Usually when do Port Forwarding, we use Interface List WAN or Interface Name pppoe-out1. Any traffic coming into these interface will forwarded, but from LAN will not, this we need use Firewall Address List for this trick

PPP UP

:global pppLocalIP $"local-address"
:local ifName [/interface get $interface name]
/ip firewall address-list remove [find list=this_ipv4 comment=$ifName]
/ip firewall address-list remove [find list=this_ipv4 comment=$interface]
/ip firewall address-list add list=this_ipv4 address=$pppLocalIP comment=$ifName

PPP DOWN

:local ifName [/interface get $interface name]
/ip firewall address-list remove [find list=this_ipv4 comment=$ifName]
/ip firewall address-list remove [find list=this_ipv4 comment=$interface]

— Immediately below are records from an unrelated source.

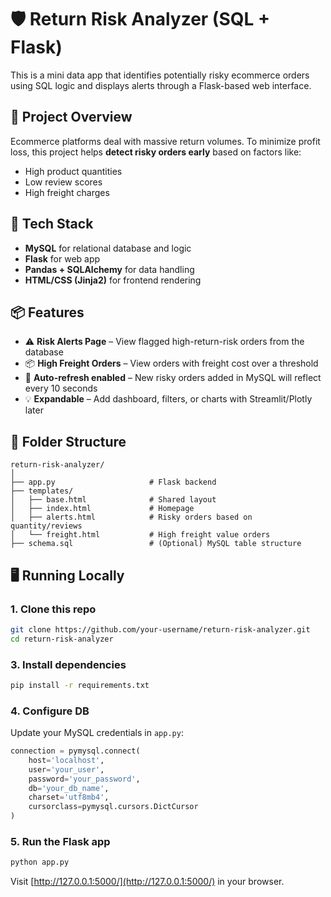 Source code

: 
# 🛡️ Return Risk Analyzer (SQL + Flask)

This is a mini data app that identifies potentially risky ecommerce orders using SQL logic and displays alerts through a Flask-based web interface.

## 🚀 Project Overview

Ecommerce platforms deal with massive return volumes. To minimize profit loss, this project helps **detect risky orders early** based on factors like:

- High product quantities
- Low review scores
- High freight charges

## 🔧 Tech Stack

- **MySQL** for relational database and logic
- **Flask** for web app
- **Pandas + SQLAlchemy** for data handling
- **HTML/CSS (Jinja2)** for frontend rendering

## 📦 Features

- ⚠️ **Risk Alerts Page** – View flagged high-return-risk orders from the database  
- 📦 **High Freight Orders** – View orders with freight cost over a threshold  
- 🔄 **Auto-refresh enabled** – New risky orders added in MySQL will reflect every 10 seconds  
- 💡 **Expandable** – Add dashboard, filters, or charts with Streamlit/Plotly later

## 📁 Folder Structure

```
return-risk-analyzer/
│
├── app.py                     # Flask backend
├── templates/
│   ├── base.html              # Shared layout
│   ├── index.html             # Homepage
│   ├── alerts.html            # Risky orders based on quantity/reviews
│   └── freight.html           # High freight value orders
├── schema.sql                 # (Optional) MySQL table structure
```

## 🖥️ Running Locally

### 1. Clone this repo

```bash
git clone https://github.com/your-username/return-risk-analyzer.git
cd return-risk-analyzer
```


### 3. Install dependencies

```bash
pip install -r requirements.txt
```

### 4. Configure DB

Update your MySQL credentials in `app.py`:

```python
connection = pymysql.connect(
    host='localhost',
    user='your_user',
    password='your_password',
    db='your_db_name',
    charset='utf8mb4',
    cursorclass=pymysql.cursors.DictCursor
)
```

### 5. Run the Flask app

```bash
python app.py
```

Visit [http://127.0.0.1:5000/](http://127.0.0.1:5000/) in your browser.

This will effectively use this_ipv4 placeholder refer to current WAN IP Address

Update Port Forward

Now, change the in-interface-list or in-interface to dst-address-list=this_ipv4 like this

Be sure the loopback is under defconf: masquerade for better

Bonus

Latest Mikrotik ROS now support Full Cone NAT, but UDP only, this allow proper P2P connection which help in many case

/ip firewall nat add chain=srcnat protocol=udp out-interface-list=WAN action=endpoint-independent-nat

/ip firewall nat add chain=dstnat protocol=udp in-interface-list=WAN action=endpoint-independent-nat

BitTorrent, Gaming take advantage of this, allow peer or player able to connect directly!